This software library efficiently decomposes a graph into maximal k-edge-connected subgraphs (MkECSs) by our new randomized algorithm based on random contraction.
Capturing sets of closely related vertices from large networks is an essential task in many applications such as social network analysis, bioinformatics, and web link research. The idea of using MkECS as a model of cohesive clusters was recently proposed to overcome drawbacks of classic models such as k-core.

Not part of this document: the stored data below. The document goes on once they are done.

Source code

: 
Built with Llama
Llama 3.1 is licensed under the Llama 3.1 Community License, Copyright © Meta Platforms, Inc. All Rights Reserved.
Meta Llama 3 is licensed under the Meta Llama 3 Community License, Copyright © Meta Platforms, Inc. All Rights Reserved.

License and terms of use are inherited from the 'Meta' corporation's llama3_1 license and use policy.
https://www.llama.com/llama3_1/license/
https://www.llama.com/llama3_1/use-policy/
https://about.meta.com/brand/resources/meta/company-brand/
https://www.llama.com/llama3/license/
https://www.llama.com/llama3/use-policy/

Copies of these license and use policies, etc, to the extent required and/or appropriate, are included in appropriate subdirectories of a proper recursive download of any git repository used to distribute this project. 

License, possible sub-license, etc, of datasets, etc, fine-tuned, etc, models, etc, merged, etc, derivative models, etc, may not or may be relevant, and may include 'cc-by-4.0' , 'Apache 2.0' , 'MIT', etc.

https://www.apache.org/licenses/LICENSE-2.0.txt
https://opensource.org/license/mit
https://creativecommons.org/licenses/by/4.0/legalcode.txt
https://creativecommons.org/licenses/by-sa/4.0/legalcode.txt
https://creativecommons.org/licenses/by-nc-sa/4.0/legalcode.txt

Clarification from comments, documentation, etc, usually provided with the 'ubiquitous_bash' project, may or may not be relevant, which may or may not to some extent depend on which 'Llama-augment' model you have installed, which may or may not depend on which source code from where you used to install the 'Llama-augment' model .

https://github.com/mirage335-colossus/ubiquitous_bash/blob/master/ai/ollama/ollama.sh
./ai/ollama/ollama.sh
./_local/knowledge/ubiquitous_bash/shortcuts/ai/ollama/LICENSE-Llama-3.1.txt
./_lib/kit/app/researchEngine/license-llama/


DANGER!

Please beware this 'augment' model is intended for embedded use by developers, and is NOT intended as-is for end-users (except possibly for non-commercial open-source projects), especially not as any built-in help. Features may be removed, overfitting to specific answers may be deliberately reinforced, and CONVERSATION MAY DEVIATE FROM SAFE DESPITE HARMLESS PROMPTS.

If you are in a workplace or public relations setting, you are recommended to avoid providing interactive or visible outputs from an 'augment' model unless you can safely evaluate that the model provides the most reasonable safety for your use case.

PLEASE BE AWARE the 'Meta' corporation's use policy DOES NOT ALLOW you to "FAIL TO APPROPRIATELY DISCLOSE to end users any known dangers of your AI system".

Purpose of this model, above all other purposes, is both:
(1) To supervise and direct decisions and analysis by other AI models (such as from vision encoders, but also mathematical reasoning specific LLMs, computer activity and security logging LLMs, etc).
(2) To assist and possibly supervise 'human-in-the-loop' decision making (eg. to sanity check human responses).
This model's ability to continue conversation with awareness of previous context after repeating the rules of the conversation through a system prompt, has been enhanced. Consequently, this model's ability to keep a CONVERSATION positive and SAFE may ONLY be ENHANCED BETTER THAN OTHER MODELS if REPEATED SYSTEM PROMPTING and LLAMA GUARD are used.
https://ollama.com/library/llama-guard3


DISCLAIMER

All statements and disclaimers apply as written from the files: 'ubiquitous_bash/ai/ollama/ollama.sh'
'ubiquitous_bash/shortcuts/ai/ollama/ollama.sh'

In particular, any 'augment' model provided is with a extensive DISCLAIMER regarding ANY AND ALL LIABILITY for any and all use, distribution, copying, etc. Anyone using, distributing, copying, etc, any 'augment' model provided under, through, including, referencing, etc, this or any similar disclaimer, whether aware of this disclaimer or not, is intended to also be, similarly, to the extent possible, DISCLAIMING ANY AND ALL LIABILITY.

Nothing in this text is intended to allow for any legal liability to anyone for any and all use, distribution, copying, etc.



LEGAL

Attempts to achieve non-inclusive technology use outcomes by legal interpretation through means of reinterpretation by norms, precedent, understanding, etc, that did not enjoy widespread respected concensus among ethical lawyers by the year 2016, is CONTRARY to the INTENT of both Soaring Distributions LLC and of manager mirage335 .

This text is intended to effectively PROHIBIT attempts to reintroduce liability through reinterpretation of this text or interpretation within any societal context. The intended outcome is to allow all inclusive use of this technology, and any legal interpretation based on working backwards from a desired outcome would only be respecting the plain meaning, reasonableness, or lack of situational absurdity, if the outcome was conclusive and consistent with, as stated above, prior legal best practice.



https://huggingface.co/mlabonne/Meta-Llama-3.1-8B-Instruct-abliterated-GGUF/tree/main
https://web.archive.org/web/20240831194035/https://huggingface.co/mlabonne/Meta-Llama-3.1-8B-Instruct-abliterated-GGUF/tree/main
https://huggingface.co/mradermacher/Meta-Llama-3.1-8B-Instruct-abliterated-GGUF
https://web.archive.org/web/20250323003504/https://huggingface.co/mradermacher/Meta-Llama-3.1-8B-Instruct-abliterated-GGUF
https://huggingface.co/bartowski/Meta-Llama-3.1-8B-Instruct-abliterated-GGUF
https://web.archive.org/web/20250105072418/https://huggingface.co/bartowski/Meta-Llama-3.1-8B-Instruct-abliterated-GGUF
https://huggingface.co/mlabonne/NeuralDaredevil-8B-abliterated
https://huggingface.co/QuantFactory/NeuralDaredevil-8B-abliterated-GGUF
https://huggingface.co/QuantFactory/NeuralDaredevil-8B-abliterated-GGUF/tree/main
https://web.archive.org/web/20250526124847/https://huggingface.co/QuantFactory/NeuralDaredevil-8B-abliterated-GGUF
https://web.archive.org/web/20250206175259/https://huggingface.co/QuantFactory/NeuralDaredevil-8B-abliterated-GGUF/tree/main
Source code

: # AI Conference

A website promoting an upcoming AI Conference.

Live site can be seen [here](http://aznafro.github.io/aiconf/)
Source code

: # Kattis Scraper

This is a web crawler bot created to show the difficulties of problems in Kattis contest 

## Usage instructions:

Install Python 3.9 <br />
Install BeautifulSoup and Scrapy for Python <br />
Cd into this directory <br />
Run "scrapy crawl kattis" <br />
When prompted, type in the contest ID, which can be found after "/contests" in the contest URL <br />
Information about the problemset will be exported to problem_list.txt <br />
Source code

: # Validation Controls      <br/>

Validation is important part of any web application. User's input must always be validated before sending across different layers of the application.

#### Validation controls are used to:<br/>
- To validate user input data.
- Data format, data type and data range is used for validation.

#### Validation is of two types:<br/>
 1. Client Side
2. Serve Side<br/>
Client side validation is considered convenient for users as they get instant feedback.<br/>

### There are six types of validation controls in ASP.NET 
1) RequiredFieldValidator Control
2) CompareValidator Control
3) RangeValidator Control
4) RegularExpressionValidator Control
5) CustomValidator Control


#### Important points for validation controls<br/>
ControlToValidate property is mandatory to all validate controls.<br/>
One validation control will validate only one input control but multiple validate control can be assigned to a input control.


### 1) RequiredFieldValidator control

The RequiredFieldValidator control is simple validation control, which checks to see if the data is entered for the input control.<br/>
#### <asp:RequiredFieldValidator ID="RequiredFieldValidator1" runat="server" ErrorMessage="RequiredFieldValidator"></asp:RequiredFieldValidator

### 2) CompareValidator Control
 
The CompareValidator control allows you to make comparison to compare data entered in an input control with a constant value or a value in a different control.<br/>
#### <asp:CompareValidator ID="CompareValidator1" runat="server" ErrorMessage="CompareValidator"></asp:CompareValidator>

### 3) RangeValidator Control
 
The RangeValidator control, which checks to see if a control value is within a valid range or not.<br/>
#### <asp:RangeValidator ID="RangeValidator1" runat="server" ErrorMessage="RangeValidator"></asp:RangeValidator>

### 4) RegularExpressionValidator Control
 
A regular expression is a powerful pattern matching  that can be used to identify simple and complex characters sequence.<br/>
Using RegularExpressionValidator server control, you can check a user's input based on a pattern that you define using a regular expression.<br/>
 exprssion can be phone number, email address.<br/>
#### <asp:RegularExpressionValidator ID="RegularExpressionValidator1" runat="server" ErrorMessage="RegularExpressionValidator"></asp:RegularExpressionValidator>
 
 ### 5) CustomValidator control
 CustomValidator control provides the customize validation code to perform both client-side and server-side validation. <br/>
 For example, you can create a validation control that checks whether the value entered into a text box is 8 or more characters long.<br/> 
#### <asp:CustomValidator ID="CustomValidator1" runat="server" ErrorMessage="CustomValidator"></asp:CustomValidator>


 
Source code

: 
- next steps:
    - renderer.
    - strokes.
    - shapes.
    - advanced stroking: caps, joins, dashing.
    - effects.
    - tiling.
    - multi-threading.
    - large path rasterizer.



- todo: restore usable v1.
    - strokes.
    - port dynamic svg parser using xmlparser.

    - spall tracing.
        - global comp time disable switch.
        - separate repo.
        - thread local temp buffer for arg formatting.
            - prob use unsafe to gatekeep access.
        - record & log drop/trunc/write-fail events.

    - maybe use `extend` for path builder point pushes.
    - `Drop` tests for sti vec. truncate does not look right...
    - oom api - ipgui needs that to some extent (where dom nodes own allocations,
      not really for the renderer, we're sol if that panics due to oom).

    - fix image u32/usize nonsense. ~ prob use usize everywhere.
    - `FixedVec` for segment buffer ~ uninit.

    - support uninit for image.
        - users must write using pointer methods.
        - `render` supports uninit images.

Please see our paper for the algorithm specification, theoretical analysis and experimental evaluation.
$ make
$ bin/mkecs 4 < sample.txt
0 1 2 3 4
5 6 7 8 9
vector<vector<int> > mkecs;
mkecs::Decompose(edge_list, mkecs, K);
cout << "Number of MkECSs: " << mkecs.size() << endl;
- MkECSs with size one are discarded.
- In a graph file, each line should contain two integers describing an edge (see
sample.txt
). Vertices should be described by integers starting from zero. - Execute
make test
to run tests (google-gtest is required).
- Takuya Akiba, Yoichi Iwata, and Yuichi Yoshida, Linear-Time Enumeration of Maximal k-Edge-Connected Subgraphs in Large Networks by Random Contraction. In CIKM'13.